| Der Verfassungsprozess in Chile – Wie sich soziale und ökologische Konflikte gegenseitig verstärken

September 2021  Druckansicht
Von Jakob Graf

30 Jahre nach Ende der Diktatur bekommt Chile eine neue Verfassung. Dieser Prozess ist auch das Ergebnis von Kämpfen, die sich in den letzten Jahren vor allem um die soziale Reproduktion dreht.

Das lateinamerikanische Musterland Chile steckt in einer tiefen politischen Krise. Erste Ergebnisse dieser Umbruchphase sind die systematische Diskreditierung des Neoliberalismus, die Tatsache, dass sich das Land endlich eine neue Verfassung geben wird, und dass dem verfassungsgebenden Prozess eine indigene Frau vorsteht. Elisa Loncón entstammt dem Volk der Mapuche, das in der chilenischen Politik traditionell weitgehend ausgeschlossen wurde. Ihre Person steht symbolisch dafür, dass die chilenische Bevölkerung beschlossen hat, nun Hand an die während der Militärdiktatur verfassungsrechtlich verankerten neoliberalen Grundfesten zu legen.
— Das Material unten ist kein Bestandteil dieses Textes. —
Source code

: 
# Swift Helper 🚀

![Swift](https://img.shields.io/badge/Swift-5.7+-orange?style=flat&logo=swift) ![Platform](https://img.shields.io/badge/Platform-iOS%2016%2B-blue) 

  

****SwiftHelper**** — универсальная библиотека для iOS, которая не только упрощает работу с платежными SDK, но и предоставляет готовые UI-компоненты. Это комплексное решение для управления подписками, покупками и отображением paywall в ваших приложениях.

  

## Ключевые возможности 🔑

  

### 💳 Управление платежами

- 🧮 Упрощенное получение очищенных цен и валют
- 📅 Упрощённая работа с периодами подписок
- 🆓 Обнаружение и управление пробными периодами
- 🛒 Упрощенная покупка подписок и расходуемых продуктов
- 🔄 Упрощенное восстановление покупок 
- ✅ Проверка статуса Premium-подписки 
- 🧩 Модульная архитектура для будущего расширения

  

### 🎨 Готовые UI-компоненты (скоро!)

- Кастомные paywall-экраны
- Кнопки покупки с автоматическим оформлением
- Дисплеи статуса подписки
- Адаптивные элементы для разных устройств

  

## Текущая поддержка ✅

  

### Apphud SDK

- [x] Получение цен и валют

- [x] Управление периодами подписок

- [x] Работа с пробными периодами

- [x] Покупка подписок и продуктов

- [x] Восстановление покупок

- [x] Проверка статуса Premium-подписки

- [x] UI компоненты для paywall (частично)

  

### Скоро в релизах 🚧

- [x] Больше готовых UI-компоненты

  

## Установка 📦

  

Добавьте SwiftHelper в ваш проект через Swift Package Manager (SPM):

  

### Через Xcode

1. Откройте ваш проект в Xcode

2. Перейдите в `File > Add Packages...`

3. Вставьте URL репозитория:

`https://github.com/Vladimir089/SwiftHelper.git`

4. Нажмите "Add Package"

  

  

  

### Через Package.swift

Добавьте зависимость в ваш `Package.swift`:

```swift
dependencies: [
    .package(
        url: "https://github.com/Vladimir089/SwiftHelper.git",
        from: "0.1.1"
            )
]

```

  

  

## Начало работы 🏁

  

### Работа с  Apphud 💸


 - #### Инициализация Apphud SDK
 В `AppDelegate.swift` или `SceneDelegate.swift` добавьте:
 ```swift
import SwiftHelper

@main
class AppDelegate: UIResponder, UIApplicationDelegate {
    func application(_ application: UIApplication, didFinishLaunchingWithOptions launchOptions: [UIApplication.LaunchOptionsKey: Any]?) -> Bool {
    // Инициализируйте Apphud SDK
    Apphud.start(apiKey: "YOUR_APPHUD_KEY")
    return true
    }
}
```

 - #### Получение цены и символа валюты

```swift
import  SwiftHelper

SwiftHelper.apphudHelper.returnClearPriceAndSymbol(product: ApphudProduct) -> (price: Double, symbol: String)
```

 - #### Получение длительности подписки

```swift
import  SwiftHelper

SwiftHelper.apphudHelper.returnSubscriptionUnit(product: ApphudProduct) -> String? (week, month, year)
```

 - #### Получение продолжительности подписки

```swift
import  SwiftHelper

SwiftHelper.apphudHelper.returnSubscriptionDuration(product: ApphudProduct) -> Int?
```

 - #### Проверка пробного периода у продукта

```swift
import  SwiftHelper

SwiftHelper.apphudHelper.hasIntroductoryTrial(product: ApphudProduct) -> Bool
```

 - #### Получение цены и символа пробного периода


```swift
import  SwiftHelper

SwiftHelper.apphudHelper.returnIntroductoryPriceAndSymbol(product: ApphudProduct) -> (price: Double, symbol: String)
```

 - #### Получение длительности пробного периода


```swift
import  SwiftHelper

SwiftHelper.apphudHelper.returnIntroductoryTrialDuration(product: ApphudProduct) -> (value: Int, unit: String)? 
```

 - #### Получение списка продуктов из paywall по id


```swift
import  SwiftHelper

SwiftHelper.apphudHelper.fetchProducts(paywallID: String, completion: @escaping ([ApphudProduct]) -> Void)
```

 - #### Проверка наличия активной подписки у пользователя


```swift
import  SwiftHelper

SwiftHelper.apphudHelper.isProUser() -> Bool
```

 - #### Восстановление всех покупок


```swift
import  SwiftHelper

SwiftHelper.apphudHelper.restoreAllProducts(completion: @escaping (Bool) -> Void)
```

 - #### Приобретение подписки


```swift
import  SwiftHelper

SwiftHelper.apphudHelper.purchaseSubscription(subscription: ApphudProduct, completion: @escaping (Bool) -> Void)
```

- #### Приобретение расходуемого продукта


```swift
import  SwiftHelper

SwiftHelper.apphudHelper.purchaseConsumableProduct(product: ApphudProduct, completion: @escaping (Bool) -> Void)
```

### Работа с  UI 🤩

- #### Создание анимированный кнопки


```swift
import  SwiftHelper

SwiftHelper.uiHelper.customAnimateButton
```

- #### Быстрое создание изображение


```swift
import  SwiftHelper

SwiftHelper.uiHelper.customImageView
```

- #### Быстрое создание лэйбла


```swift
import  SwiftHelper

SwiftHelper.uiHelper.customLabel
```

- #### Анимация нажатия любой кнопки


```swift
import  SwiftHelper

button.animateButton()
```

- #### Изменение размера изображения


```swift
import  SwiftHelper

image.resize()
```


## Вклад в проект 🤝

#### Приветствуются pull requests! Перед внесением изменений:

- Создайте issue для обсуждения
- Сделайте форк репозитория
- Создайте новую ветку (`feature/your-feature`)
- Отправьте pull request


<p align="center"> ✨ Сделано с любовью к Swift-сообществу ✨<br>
Dass Frauen, soziale Bewegungen und die indigenen Mapuche im Verfassungsprozess eine so große Rolle spielen, ist kein Zufall, sondern das Ergebnis einer großen Protestwelle seit 2019. Die millionenfache Präsenz der einfachen Bevölkerung auf der Straße hat sich allmählich in institutionellem Einfluss niedergeschlagen. Doch dem großen Reformwillen stehen die bedeutenden Interessen einer kleinen besitzenden Klasse gegenüber, die Chile seit jeher unter sich aufgeteilt hat und die bisher ihre Position halten konnte. Die Besonderheit der aus dieser Konstellation resultierenden Klassenkämpfe in Chile besteht in der relativen Konvergenz sozialer und ökologischer Fragen und der Breite der damit verbundenen Kämpfe. Das hat strukturelle wie politische Gründe.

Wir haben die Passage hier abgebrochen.